§ **ASSIGNMENT**:
Please show every line from the entries that carries the word "content".

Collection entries
--
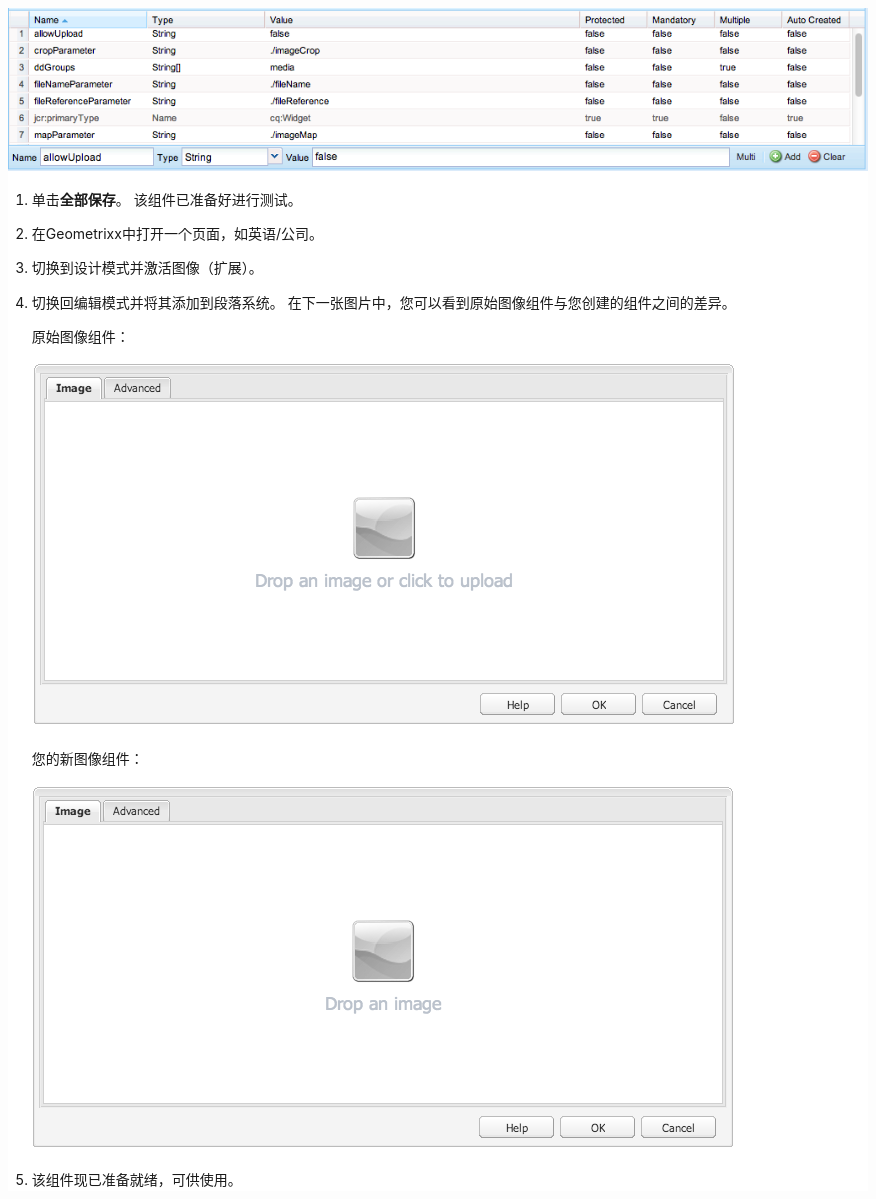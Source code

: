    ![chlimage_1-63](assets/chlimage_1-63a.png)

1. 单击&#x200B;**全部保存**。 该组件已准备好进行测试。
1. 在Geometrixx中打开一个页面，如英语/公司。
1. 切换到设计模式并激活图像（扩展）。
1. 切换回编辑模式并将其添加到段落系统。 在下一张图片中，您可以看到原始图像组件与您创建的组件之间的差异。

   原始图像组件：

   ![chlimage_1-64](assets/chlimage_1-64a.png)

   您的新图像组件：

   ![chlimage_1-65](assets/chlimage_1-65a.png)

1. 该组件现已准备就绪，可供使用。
--
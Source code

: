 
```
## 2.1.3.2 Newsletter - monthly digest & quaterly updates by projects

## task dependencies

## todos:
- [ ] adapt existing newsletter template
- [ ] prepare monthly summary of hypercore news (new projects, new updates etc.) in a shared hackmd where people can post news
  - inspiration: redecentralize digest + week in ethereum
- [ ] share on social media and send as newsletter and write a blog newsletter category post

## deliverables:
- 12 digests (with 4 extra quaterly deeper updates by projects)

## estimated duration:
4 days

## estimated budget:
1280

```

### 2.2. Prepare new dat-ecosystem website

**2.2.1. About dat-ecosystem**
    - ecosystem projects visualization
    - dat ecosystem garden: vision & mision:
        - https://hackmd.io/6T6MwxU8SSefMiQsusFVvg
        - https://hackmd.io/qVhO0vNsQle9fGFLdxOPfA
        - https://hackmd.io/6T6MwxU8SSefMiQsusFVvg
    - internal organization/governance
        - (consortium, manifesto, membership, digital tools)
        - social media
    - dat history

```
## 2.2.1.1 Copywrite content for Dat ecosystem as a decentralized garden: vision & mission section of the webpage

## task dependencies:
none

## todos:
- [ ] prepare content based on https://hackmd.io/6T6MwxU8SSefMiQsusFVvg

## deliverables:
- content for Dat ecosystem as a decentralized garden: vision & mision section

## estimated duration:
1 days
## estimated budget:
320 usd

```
--
§ **ANSWER**:
## 2.2.1.1 Copywrite content for Dat ecosystem as a decentralized garden: vision & mission section of the webpage
- [ ] prepare content based on https://hackmd.io/6T6MwxU8SSefMiQsusFVvg
- content for Dat ecosystem as a decentralized garden: vision & mision section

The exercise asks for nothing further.